Exercise brief: From the listing that follows, output everything exactly except the pictures.

---- Task inputs

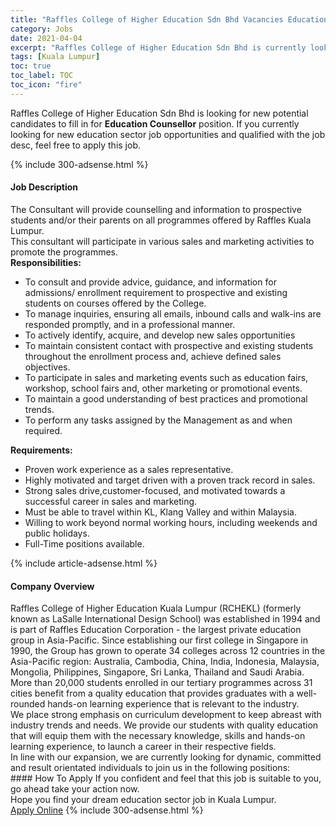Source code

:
 ```yaml
---
title: "Raffles College of Higher Education Sdn Bhd Vacancies Education Counsellor" 
category: Jobs 
date: 2021-04-04 
excerpt: "Raffles College of Higher Education Sdn Bhd is currently looking for suitable person to fill in the Education Counsellor which positioned at Kuala Lumpur" 
tags: [Kuala Lumpur] 
toc: true 
toc_label: TOC 
toc_icon: "fire" 
--- 
```


<p>Raffles College of Higher Education Sdn Bhd is looking for new potential candidates to fill in for <b>Education Counsellor</b> position. If you currently looking for new education sector job opportunities and qualified with the job desc, feel free to apply this job.
</p>{% include 300-adsense.html %} 
<div><div><h4>Job Description</h4></div><div><div><span><div><div>The Consultant will provide counselling and information to prospective students and/or their parents on all programmes offered by Raffles Kuala Lumpur.</div><div>This consultant will participate in various sales and marketing activities to promote the programmes.</div><div><strong>Responsibilities:</strong></div><ul><li>To consult and provide advice, guidance, and information for admissions/ enrollment requirement to prospective and existing students on courses offered by the College.</li><li>To manage inquiries, ensuring all emails, inbound calls and walk-ins are responded promptly, and in a professional manner.</li><li>To actively identify, acquire, and develop new sales opportunities&#160;</li><li>To maintain consistent contact with prospective and existing students throughout the enrollment process and, achieve defined sales objectives.</li><li>To participate in sales and marketing events such as education fairs, workshop, school fairs and, other marketing or promotional events.</li><li>To maintain a good understanding of best practices and promotional trends.</li><li>To perform any tasks assigned by the Management as and when required.</li></ul><div><strong>Requirements:</strong></div><ul><li>Proven work experience as a sales representative.</li><li>Highly motivated and target driven with a proven track record in sales.</li><li>Strong sales drive,customer-focused, and motivated towards a successful career in sales and marketing.</li><li>Must be able to travel within KL, Klang Valley and within Malaysia.</li><li>Willing to work beyond normal working hours, including weekends and public holidays.</li><li>Full-Time positions available.</li></ul></div></span></div></div></div> 
{% include article-adsense.html %} 
<div><div><h4>Company Overview</h4></div><div><div><span><div><div>
	Raffles College of Higher Education Kuala Lumpur (RCHEKL) (formerly known as LaSalle International Design School) was established in 1994 and is part of Raffles Education Corporation - the largest private education group in Asia-Pacific. Since establishing our first college in Singapore in 1990, the Group has grown to operate 34 colleges across 12 countries in the Asia-Pacific region: Australia, Cambodia, China, India, Indonesia, Malaysia, Mongolia, Philippines, Singapore, Sri Lanka, Thailand and Saudi Arabia.</div>
<div>
	More than 20,000 students enrolled in our tertiary programmes across 31 cities benefit from a quality education that provides graduates with a well-rounded hands-on learning experience that is relevant to the industry.</div>
<div>
	We place strong emphasis on curriculum development to keep abreast with industry trends and needs. We provide our students with quality education that will equip them with the necessary knowledge, skills and hands-on learning experience, to launch a career in their respective fields.</div>
<div>
	In line with our expansion, we are currently looking for dynamic, committed and result orientated individuals to join us in the following positions:</div></div></span></div></div></div> 
#### How To Apply 
If you confident and feel that this job is suitable to you, go ahead take your action now. <br/> 
Hope you find your dream education sector job in Kuala Lumpur. <br/> 
<a href="https://www.jobstreet.com.my/en/job/education-counsellor-4523881?jobId=jobstreet-my-job-4523881" class="btn btn--info" target="_blank" rel="nofollow noopenner">Apply Online</a> 
{% include 300-adsense.html %}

--------

Reply to the task:
Source code

:
 ```yaml
---
title: "Raffles College of Higher Education Sdn Bhd Vacancies Education Counsellor" 
category: Jobs 
date: 2021-04-04 
excerpt: "Raffles College of Higher Education Sdn Bhd is currently looking for suitable person to fill in the Education Counsellor which positioned at Kuala Lumpur" 
tags: [Kuala Lumpur] 
toc: true 
toc_label: TOC 
toc_icon: "fire" 
--- 
```


<p>Raffles College of Higher Education Sdn Bhd is looking for new potential candidates to fill in for <b>Education Counsellor</b> position. If you currently looking for new education sector job opportunities and qualified with the job desc, feel free to apply this job.
</p>{% include 300-adsense.html %} 
<div><div><h4>Job Description</h4></div><div><div><span><div><div>The Consultant will provide counselling and information to prospective students and/or their parents on all programmes offered by Raffles Kuala Lumpur.</div><div>This consultant will participate in various sales and marketing activities to promote the programmes.</div><div><strong>Responsibilities:</strong></div><ul><li>To consult and provide advice, guidance, and information for admissions/ enrollment requirement to prospective and existing students on courses offered by the College.</li><li>To manage inquiries, ensuring all emails, inbound calls and walk-ins are responded promptly, and in a professional manner.</li><li>To actively identify, acquire, and develop new sales opportunities&#160;</li><li>To maintain consistent contact with prospective and existing students throughout the enrollment process and, achieve defined sales objectives.</li><li>To participate in sales and marketing events such as education fairs, workshop, school fairs and, other marketing or promotional events.</li><li>To maintain a good understanding of best practices and promotional trends.</li><li>To perform any tasks assigned by the Management as and when required.</li></ul><div><strong>Requirements:</strong></div><ul><li>Proven work experience as a sales representative.</li><li>Highly motivated and target driven with a proven track record in sales.</li><li>Strong sales drive,customer-focused, and motivated towards a successful career in sales and marketing.</li><li>Must be able to travel within KL, Klang Valley and within Malaysia.</li><li>Willing to work beyond normal working hours, including weekends and public holidays.</li><li>Full-Time positions available.</li></ul></div></span></div></div></div> 
{% include article-adsense.html %} 
<div><div><h4>Company Overview</h4></div><div><div><span><div><div>
	Raffles College of Higher Education Kuala Lumpur (RCHEKL) (formerly known as LaSalle International Design School) was established in 1994 and is part of Raffles Education Corporation - the largest private education group in Asia-Pacific. Since establishing our first college in Singapore in 1990, the Group has grown to operate 34 colleges across 12 countries in the Asia-Pacific region: Australia, Cambodia, China, India, Indonesia, Malaysia, Mongolia, Philippines, Singapore, Sri Lanka, Thailand and Saudi Arabia.</div>
<div>
	More than 20,000 students enrolled in our tertiary programmes across 31 cities benefit from a quality education that provides graduates with a well-rounded hands-on learning experience that is relevant to the industry.</div>
<div>
	We place strong emphasis on curriculum development to keep abreast with industry trends and needs. We provide our students with quality education that will equip them with the necessary knowledge, skills and hands-on learning experience, to launch a career in their respective fields.</div>
<div>
	In line with our expansion, we are currently looking for dynamic, committed and result orientated individuals to join us in the following positions:</div></div></span></div></div></div> 
#### How To Apply 
If you confident and feel that this job is suitable to you, go ahead take your action now. <br/> 
Hope you find your dream education sector job in Kuala Lumpur. <br/> 
<a href="https://www.jobstreet.com.my/en/job/education-counsellor-4523881?jobId=jobstreet-my-job-4523881" class="btn btn--info" target="_blank" rel="nofollow noopenner">Apply Online</a> 
{% include 300-adsense.html %}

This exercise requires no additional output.